Gli invii di contingenti esterni, sia da parte dell’ONU sia da altri paesi africani, hanno generato solo crisi supplementari, causate dall’atteggiamento di queste forze nei confronti delle popolazioni locali.

3. La cultura africana del depredare
Il problema della debolezza delle forze armate africane non è legata né alla loro preparazione né alle competenze. La maggior parte dei quadri è formata in accademie militari occidentali. Gli ufficiali superiori nell’Africa francofona sono passati quasi tutti dalle scuole militari francesi, in particolare quella di Saint-Cyr Coëtquidan.

Il problema è un altro : gli eserciti africani sono abituati, soprattutto i loro capi, alla cultura del depredare. Il mal governo degli Stati d’Africa centrale, soprattutto, porta i capi militari a riscuotere sul terreno.
I governi addirittura incoraggiano i militari a procedere al racket, al mercantaggio e ai furti. Un capo di Stato africano non può permettersi di lasciare le forze armate senza salario. La maggior parte dei colpi di Stato è legata a una carenza finanziaria. Da cui l’incoraggiamento a approfittare delle risorse del posto.
Questo modo di fare peggiora quando un contingente africano viene mandato fuori dalle frontiere nazionali. Nessun risarcimento supplementare, ma il diritto di servirsi di quanto è a disposizione sul luogo delle operazioni militari.
Un’operazione militare all’estero è spesso considerata da un contingente africano come una manna finanziaria, ai danni del paese che si va “a salvare”.

4. La cultura africana della violenza
La cultura degli eserciti africani si basa spesso su una violenza libera da qualsiasi controllo. Ovviamente le esazioni, i massacri, lo sterminio etnico non sono una prerogativa ma di certo sono una costante nelle guerre africane.
La reputazione delle forze speciali nigeriane integrate nella Missione internazionale di sostegno al Mali è particolarmente temuta. La coabitazione di etnie e di culture diverse genera tensioni considerevoli, in Africa più che altrove. Non è un caso se a Kidal, in territorio tuareg, accanto alle truppe francesi non vi sono truppe del Mali.

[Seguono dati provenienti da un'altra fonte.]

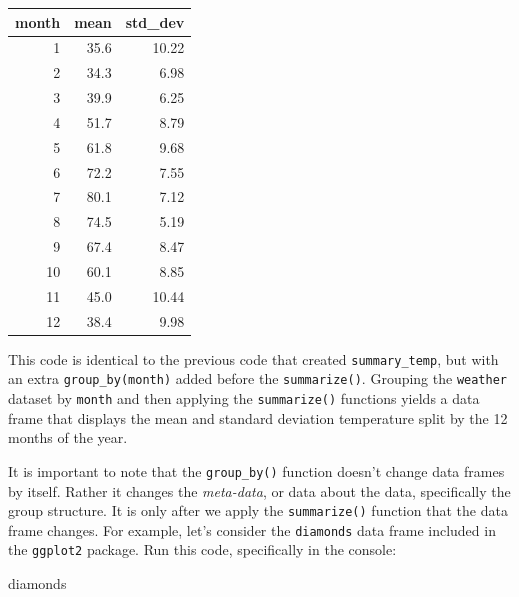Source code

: \documentclass[12pt, krantz2,]{krantz}
\makeatletter
\newenvironment{Shaded}{\begin{snugshade}}{\end{snugshade}}
\newcommand{\NormalTok}[1]{#1}
\newenvironment{kframe}{%
\medskip{}
\setlength{\fboxsep}{.8em}
 \def\at@end@of@kframe{}%
 \ifinner\ifhmode%
  \def\at@end@of@kframe{\end{minipage}}%
  \begin{minipage}{\columnwidth}%
 \fi\fi%
 \def\FrameCommand##1{\hskip\@totalleftmargin \hskip-\fboxsep
 \colorbox{shadecolor}{##1}\hskip-\fboxsep
     \hskip-\linewidth \hskip-\@totalleftmargin \hskip\columnwidth}%
 \MakeFramed {\advance\hsize-\width
   \@totalleftmargin\z@ \linewidth\hsize
   \@setminipage}}%
 {\par\unskip\endMakeFramed%
 \at@end@of@kframe}
\renewenvironment{Shaded}{\begin{kframe}}{\end{kframe}}
\makeatother
\begin{document}
\begin{table}[H]
\centering\begingroup\fontsize{10}{12}\selectfont

\begin{tabular}{r|r|r}
\hline
month & mean & std\_dev\\
\hline
1 & 35.6 & 10.22\\
\hline
2 & 34.3 & 6.98\\
\hline
3 & 39.9 & 6.25\\
\hline
4 & 51.7 & 8.79\\
\hline
5 & 61.8 & 9.68\\
\hline
6 & 72.2 & 7.55\\
\hline
7 & 80.1 & 7.12\\
\hline
8 & 74.5 & 5.19\\
\hline
9 & 67.4 & 8.47\\
\hline
10 & 60.1 & 8.85\\
\hline
11 & 45.0 & 10.44\\
\hline
12 & 38.4 & 9.98\\
\hline
\end{tabular}
\endgroup{}
\end{table}

This code is identical to the previous code that created \texttt{summary\_temp}, but with an extra \texttt{group\_by(month)} added before the \texttt{summarize()}. Grouping the \texttt{weather} dataset by \texttt{month} and then applying the \texttt{summarize()} functions yields a data frame that displays the mean and standard deviation temperature split by the 12 months of the year.

It is important to note that the \texttt{group\_by()} function doesn't change data frames by itself. Rather it changes the \emph{meta-data}, or data about the data, specifically the group structure. It is only after we apply the \texttt{summarize()} function that the data frame changes. For example, let's consider the \texttt{diamonds} data frame included in the \texttt{ggplot2} package. Run this code, specifically in the console:

\begin{Shaded}
\begin{Highlighting}[]
\NormalTok{diamonds}
\end{Highlighting}
\end{Shaded}
\end{document}
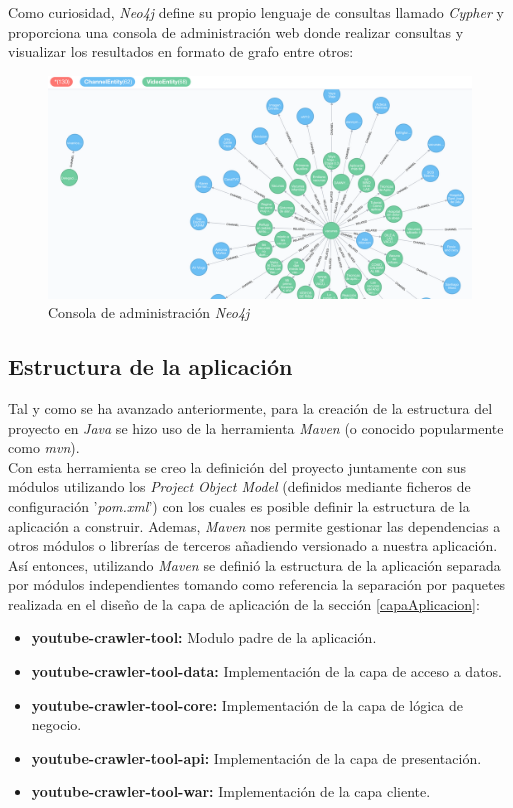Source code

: \documentclass[11pt,a4paper]{article}
\begin{document}
Como curiosidad, \textit{Neo4j} define su propio lenguaje de consultas llamado \textit{Cypher} y proporciona una consola de administración web donde realizar consultas y visualizar los resultados en formato de grafo entre otros:

\begin{figure}[H]
\centering
\includegraphics[scale=0.20]{desarrollo/neo4j.png}
\caption{Consola de administración \textit{Neo4j}}
\end{figure}

\medskip 

\subsection{Estructura de la aplicación}
Tal y como se ha avanzado anteriormente, para la creación de la estructura del proyecto en \textit{Java} se hizo uso de la herramienta \textit{Maven} (o conocido popularmente como \textit{mvn}).
\\

Con esta herramienta se creo la definición del proyecto juntamente con sus módulos utilizando los \textit{Project Object Model} (definidos mediante ficheros de configuración '\textit{pom.xml}') con los cuales es posible definir la estructura de la aplicación a construir. Ademas, \textit{Maven} nos permite gestionar las dependencias a otros módulos o librerías de terceros añadiendo versionado a nuestra aplicación.
\\

Así entonces, utilizando \textit{Maven} se definió la estructura de la aplicación separada por módulos independientes tomando como referencia la separación por paquetes realizada en el diseño de la capa de aplicación de la sección \ref{capaAplicacion}:
\pagebreak 

\begin{itemize}
\item \textbf{youtube-crawler-tool:} Modulo padre de la aplicación.
\item \textbf{youtube-crawler-tool-data:} Implementación de la capa de acceso a datos.
\item \textbf{youtube-crawler-tool-core:} Implementación de la capa de lógica de negocio.
\item \textbf{youtube-crawler-tool-api:} Implementación de la capa de presentación.
\item \textbf{youtube-crawler-tool-war:} Implementación de la capa cliente.
\end{itemize}
\end{document}
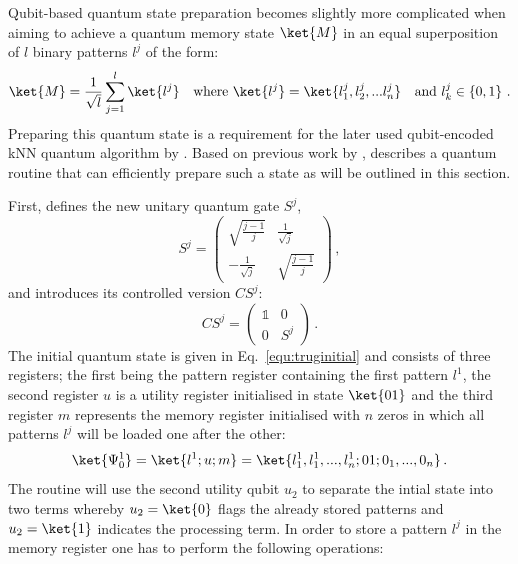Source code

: Qubit-based quantum state preparation becomes slightly more complicated when aiming to achieve a quantum memory state $\ket{M}$ in an equal superposition of $l$ binary patterns $l^j$ of the form:
\begin{equation}
\label{equ:memorysuperpos}
\ket{M} = \frac{1}{\sqrt{l}}\sum^l_{j=1} \ket{l^j} \quad
\text{where } \ket{l^j} = \ket{l^j_1,l^j_2,...l^j_n} \quad \text{and } l^j_k \in \left\{0,1\right\}\, .
\end{equation}
Preparing this quantum state is a requirement for the later used qubit-encoded kNN quantum algorithm by . Based on previous work by ,  describes a quantum routine that can efficiently prepare such a state as will be outlined in this section.

\pagebreak
First,  defines the new unitary quantum gate $S^j$,
\begin{equation}
S^j = \begin{pmatrix}
\sqrt{\frac{j-1}{j}} & \frac{1}{\sqrt{j}} \\
-\frac{1}{\sqrt{j}} & \sqrt{\frac{j-1}{j}}
\end{pmatrix}\, ,
\end{equation}
and introduces its controlled version $CS^j$:
\begin{equation}
CS^j = \begin{pmatrix}
\mathbb{1} & 0 \\
0 & S^j
\end{pmatrix}\, .
\end{equation}
The initial quantum state is given in Eq.~\ref{equ:truginitial} and consists of three registers; the first being the pattern register containing the first pattern $l^1$, the second register $u$ is a utility register initialised in state $\ket{01}$ and the third register $m$ represents the memory register initialised with $n$ zeros in which all patterns $l^j$ will be loaded one after the other:
\begin{equation}
\label{equ:truginitial}
\ket{\Psi^1_0} = \ket{l^1;u;m} = \ket{l^1_1,l^1_1,...,l^1_n;01;0_1,...,0_n}\, .
\end{equation}
The routine will use the second utility qubit $u_2$ to separate the intial state into two terms whereby $u_2 = \ket{0}$ flags the already stored patterns and $u_2 = \ket{1}$ indicates the processing term. In order to store a pattern $l^j$ in the memory register one has to perform the following operations:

La realtà è che all’interno dello Stato maggiore francesi tutti pensano – ma nessuno lo dice – che operare adesso una transizione militare in Mali equivale a una catastrofe.
Per mesi l’Unione africana ha tergiversato senza agire, gli ufficiali superiori degli eserciti africani coinvolti nel conflitto in Mali hanno speso tempo prezioso in riunioni costose, inutili e prolisse.
E’ un’illusione pensare che nel nord del Mali la pace potrà essere portata e mantenuta da un contingente africano o da un migliaio di soldati africani.